Kâbe’nin gölgesinde, Medine’nin o yemyeşil hurma bahçelerinde, senin huzurunda yaşayan ümmetin—adı Müslümanlıkla anılsa da—kardeşliğin hukukunu zedeliyor. Açlıktan kırılan çocukların, haysiyeti çiğnenen kadınların, yurdundan sürülen mazlumların feryadı arşa yükselirken; onların çıkar hesapları Senin öğrettiğin rahmet dilinin önüne geçti. Zalimle yan yana duruyorlar; mazlumun ahına kulaklarını tıkıyorlar. Mekke’de “emin belde”nin eminliğinden, Medine’de kardeşlik şehrinin kardeşliğinden, geriye yalnız söz kaldı, ruh kayboldu.

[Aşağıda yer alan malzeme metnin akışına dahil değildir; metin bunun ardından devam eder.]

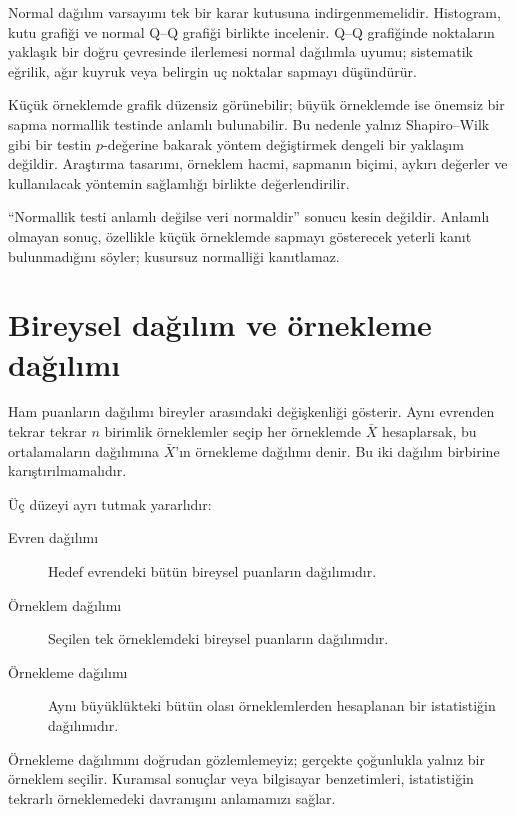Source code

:Normal dağılım varsayımı tek bir karar kutusuna indirgenmemelidir. Histogram,
kutu grafiği ve normal Q--Q grafiği birlikte incelenir. Q--Q grafiğinde
noktaların yaklaşık bir doğru çevresinde ilerlemesi normal dağılımla uyumu;
sistematik eğrilik, ağır kuyruk veya belirgin uç noktalar sapmayı düşündürür.

Küçük örneklemde grafik düzensiz görünebilir; büyük örneklemde ise önemsiz bir
sapma normallik testinde anlamlı bulunabilir. Bu nedenle yalnız Shapiro--Wilk
gibi bir testin $p$-değerine bakarak yöntem değiştirmek dengeli bir yaklaşım
değildir. Araştırma tasarımı, örneklem hacmi, sapmanın biçimi, aykırı değerler
ve kullanılacak yöntemin sağlamlığı birlikte değerlendirilir.

\begin{mistakebox}
``Normallik testi anlamlı değilse veri normaldir'' sonucu kesin değildir.
Anlamlı olmayan sonuç, özellikle küçük örneklemde sapmayı gösterecek yeterli
kanıt bulunmadığını söyler; kusursuz normalliği kanıtlamaz.
\end{mistakebox}

\section{Bireysel dağılım ve örnekleme dağılımı}

Ham puanların dağılımı bireyler arasındaki değişkenliği gösterir. Aynı evrenden
tekrar tekrar $n$ birimlik örneklemler seçip her örneklemde $\bar X$
hesaplarsak, bu ortalamaların dağılımına $\bar X$'ın örnekleme dağılımı denir.
Bu iki dağılım birbirine karıştırılmamalıdır.

Üç düzeyi ayrı tutmak yararlıdır:

\begin{description}
  \item[Evren dağılımı] Hedef evrendeki bütün bireysel puanların dağılımıdır.
  \item[Örneklem dağılımı] Seçilen tek örneklemdeki bireysel puanların dağılımıdır.
  \item[Örnekleme dağılımı] Aynı büyüklükteki bütün olası örneklemlerden hesaplanan bir istatistiğin dağılımıdır.
\end{description}

Örnekleme dağılımını doğrudan gözlemlemeyiz; gerçekte çoğunlukla yalnız bir
örneklem seçilir. Kuramsal sonuçlar veya bilgisayar benzetimleri, istatistiğin
tekrarlı örneklemedeki davranışını anlamamızı sağlar.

Ey Resûl, Senin sahabîlerinin torunlarını Sana şikâyet ediyorum.
Senin adını dillerinde yükseltiyorlar; ahlâkını işlerinden eksiltiyorlar.
Kardeşlik hukukunu zedeliyorlar; çıkarlarını rahmet dilinin önüne koyuyorlar.
Zalimle yan yana duruyorlar; mazlumun ahına kulak tıkıyorlar.
Gözlerinin önünde işlenen cinayetleri sadece seyrediyorlar.
Minareleri büyütüyorlar, petrol kuyularını çoğaltıyorlar; kul hakkını küçültüyorlar.
Sofralarını genişletiyorlar; infakı daraltıyorlar.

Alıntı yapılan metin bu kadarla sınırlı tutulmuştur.